All taxes, however, upon foreign commodities are not to be regarded as prejudicial or useless, but those only which are founded on the jealousy above mentioned. A tax on German linen encourages home manufactures, and thereby multiplies our people and industry; a tax on brandy increases the sale of rum, and supports our southern colonies. And as it is necessary imposts should be levied for the support of government, it may be thought more convenient to lay them on foreign commodities, which can easily be intercepted at the port and subjected to the impost. We ought, however, always to remember the maxim of Dr. Swift, that, in the arithmetic of the customs, two and two make not four, but often make only one. It can scarcely be doubted but if the duties on wine were lowered to a third, they would yield much more to the Government than at present; our people might thereby afford to drink commonly a better and more wholesome liquor, and no prejudice would ensue to the balance of trade, of which we are so jealous. The manufacture of ale beyond the agriculture is but inconsiderable, and gives employment to few hands. The transport of wine and corn would not be much inferior. {p66}

But are there not frequent instances, you will say, of states and kingdoms which were formerly rich and opulent, and are now poor and beggarly? Has not the money left them with which they formerly abounded? I answer, if they lose their trade, industry, and people, they cannot expect to keep their gold and silver, for these precious metals will hold proportion to the former advantages. When Lisbon and Amsterdam got the East India trade from Venice and Genoa, they also got the profits and money which arose from it. Where the seat of government is transferred, where expensive armies are maintained at a distance, where great funds are possessed by foreigners, there naturally follows from these causes a diminution of the specie. But these, we may observe, are violent and forcible methods of carrying away money, and are in time commonly attended with the transport of people and industry; but where these remain, and the drain is not continued, the money always finds its way back again, by a hundred canals of which we have no notion or suspicion. What immense treasures have been spent, by so many nations, in Flanders since the revolution, in the course of three long wars! More money perhaps than the half of what is at present in all Europe. But what has now become of it? Is it in the narrow compass of the Austrian provinces? No, surely; it has most of it returned to the several countries whence it came, and has followed that art and industry by which at first it was acquired. For above a thousand years the money of Europe has been flowing to Rome by an open and sensible current; but it has been emptied by many secret and insensible canals, and the want of industry and commerce renders at present the papal dominions the poorest territories in all Italy.

In short, a government has great reason to preserve with care its people and its manufactures. Its money it may safely trust to the course of human affairs, without fear or jealousy; or if it ever give attention to this latter circumstance, it ought only to be so far as it affects the former.

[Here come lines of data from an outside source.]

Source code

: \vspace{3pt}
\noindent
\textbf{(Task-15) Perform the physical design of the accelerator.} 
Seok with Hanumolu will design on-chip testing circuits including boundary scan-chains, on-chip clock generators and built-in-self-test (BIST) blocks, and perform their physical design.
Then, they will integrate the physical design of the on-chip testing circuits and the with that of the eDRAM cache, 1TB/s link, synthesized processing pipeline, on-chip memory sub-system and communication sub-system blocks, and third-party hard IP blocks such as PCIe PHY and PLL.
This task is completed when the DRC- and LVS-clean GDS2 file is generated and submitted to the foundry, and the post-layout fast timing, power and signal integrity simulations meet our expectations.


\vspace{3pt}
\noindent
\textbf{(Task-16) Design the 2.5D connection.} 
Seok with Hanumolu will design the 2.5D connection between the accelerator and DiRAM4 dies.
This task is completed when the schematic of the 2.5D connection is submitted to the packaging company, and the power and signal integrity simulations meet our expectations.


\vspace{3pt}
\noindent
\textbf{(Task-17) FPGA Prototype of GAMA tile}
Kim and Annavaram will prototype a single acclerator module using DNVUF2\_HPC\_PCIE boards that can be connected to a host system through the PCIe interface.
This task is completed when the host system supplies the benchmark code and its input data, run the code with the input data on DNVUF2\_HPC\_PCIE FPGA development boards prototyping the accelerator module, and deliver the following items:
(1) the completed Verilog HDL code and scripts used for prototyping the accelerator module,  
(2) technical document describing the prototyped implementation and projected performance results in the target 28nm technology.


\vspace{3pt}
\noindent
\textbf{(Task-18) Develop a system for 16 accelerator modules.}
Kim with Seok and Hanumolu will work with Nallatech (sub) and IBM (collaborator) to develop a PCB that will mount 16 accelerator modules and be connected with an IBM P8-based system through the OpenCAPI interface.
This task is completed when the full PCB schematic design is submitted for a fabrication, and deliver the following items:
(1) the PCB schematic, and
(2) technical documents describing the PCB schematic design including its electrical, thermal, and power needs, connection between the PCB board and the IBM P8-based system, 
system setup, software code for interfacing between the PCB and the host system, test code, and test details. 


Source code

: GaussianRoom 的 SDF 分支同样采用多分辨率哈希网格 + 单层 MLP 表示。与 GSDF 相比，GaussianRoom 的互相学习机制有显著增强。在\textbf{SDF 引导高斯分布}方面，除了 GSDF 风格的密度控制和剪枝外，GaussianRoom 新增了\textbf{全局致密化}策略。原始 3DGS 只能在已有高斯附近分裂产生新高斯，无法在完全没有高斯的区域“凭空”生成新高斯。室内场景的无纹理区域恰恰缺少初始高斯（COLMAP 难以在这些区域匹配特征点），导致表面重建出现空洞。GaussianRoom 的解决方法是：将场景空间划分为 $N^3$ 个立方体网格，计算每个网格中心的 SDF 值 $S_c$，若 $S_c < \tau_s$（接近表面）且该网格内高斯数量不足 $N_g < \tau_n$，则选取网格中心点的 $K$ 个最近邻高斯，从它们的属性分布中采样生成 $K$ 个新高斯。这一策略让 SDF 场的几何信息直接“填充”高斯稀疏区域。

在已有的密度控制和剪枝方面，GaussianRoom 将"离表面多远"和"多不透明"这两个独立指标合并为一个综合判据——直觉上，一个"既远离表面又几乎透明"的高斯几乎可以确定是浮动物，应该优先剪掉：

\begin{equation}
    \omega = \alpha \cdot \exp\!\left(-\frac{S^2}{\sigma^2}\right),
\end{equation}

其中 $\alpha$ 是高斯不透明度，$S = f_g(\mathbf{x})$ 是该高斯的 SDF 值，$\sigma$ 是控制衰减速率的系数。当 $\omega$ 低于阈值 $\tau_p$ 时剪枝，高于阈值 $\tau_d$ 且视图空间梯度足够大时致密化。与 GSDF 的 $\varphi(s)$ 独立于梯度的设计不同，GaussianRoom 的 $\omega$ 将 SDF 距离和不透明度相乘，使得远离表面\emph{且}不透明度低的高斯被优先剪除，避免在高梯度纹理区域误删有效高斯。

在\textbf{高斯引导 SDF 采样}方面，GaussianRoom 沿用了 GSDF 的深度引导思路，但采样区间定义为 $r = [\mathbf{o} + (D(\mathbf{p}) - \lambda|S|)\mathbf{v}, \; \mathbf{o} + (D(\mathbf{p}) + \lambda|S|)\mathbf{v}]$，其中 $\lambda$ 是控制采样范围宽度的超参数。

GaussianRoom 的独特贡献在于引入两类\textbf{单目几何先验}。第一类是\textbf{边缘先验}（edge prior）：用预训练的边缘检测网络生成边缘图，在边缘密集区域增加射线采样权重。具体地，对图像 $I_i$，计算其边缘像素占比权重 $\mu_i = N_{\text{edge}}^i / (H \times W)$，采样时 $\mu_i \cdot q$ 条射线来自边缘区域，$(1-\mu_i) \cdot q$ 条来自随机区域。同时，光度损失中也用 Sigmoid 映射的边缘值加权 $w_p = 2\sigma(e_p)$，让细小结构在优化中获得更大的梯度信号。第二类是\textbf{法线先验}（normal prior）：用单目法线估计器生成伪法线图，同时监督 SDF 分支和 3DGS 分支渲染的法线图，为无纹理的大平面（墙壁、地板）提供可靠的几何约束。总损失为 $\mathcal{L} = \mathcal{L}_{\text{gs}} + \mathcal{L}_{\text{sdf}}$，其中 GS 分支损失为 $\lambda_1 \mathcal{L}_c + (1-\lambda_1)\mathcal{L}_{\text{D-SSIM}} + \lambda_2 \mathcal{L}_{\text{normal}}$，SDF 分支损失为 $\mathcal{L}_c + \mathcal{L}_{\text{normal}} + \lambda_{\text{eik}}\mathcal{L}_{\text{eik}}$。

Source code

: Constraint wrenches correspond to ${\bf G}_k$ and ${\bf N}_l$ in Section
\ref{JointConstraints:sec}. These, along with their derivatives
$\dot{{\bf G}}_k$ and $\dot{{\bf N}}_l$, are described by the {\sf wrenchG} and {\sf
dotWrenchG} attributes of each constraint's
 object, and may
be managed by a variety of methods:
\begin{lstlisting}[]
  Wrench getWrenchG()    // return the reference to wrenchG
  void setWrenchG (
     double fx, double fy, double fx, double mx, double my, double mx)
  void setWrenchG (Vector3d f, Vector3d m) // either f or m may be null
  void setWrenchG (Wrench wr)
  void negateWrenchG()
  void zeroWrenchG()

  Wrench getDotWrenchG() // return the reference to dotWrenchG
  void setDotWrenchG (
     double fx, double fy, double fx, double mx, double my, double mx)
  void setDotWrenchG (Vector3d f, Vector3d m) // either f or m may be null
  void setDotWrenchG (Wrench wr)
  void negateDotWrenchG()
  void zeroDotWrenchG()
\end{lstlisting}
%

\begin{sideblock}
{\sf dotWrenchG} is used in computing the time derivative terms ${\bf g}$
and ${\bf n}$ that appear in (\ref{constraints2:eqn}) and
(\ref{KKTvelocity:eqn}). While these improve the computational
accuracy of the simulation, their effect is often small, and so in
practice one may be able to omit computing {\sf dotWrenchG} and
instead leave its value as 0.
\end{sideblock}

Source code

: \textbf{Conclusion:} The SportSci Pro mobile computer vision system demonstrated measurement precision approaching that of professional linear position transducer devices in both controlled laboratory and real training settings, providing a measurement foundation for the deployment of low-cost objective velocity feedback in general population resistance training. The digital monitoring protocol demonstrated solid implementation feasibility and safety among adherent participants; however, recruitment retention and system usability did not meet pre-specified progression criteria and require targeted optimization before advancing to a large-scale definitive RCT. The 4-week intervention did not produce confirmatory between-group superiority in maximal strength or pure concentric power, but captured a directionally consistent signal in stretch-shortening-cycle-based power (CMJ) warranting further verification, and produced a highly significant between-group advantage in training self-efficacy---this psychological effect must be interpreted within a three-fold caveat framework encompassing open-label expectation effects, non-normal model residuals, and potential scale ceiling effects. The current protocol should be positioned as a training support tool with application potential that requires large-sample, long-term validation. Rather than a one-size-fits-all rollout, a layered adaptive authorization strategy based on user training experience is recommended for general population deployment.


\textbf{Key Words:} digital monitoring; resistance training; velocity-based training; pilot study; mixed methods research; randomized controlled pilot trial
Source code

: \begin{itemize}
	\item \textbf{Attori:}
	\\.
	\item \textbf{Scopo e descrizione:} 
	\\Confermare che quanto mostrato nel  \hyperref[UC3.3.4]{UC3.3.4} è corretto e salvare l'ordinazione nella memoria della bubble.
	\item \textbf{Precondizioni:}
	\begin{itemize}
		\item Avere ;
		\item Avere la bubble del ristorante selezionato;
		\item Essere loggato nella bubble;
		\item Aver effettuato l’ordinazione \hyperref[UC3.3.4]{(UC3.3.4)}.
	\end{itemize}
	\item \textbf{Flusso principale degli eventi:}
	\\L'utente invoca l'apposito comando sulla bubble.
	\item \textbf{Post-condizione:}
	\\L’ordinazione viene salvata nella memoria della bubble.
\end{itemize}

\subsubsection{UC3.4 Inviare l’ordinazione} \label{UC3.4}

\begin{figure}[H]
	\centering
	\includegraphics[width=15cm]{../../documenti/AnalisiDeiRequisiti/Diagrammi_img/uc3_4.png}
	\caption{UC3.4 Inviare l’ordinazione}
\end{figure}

NOTES, OF THE BALANCE OF TRADE.

[17] There is another cause, though more limited in its operation, which checks the wrong balance of trade, to every particular nation to which the kingdom trades. When we import more goods than we export, the exchange turns against us, and this becomes a new encouragement to export, as much as the charge of carriage and insurance of the money which becomes due would amount to. For the exchange can never rise higher than that sum.

[18] It must carefully be remarked that throughout this discourse, wherever I speak of the level of money I mean always its proportional level to the commodities, labour, industry, and skill which is in the several states; and I assert that where these advantages are double, treble, quadruple to what they are in the neighbouring states, the money infallibly will also be double, treble, quadruple. The only circumstance that can obstruct the exactness of these proportions is the expense of transporting the commodities from one place to another, and this expense is sometimes unequal. Thus the corn, cattle, cheese, butter of Derbyshire cannot draw the money of London so much as the manufactures of London draw the money of Derbyshire. But this objection is only a seeming one, for so far as the transport of commodities is expensive, so far is the communication between the places obstructed and imperfect.

[19] We observed in essay Of Money, that money, when increasing, gives encouragement to industry during the interval between the increase of money and the rise of the prices. A good effect of this nature may follow too from paper-credit; but it is dangerous to precipitate matters at the risk of losing all by the failing of that credit, as must happen upon any violent shock in public affairs.

[20] There were about eight ounces of silver in a pound sterling in Harry VII.’s time.

[21] The poverty which Stanyan speaks of is only to be seen in the most mountainous cantons, where there is no commodity to bring money; and even there the people are not poorer than in the diocese of Saltsburg on the one hand, or Savoy on the other.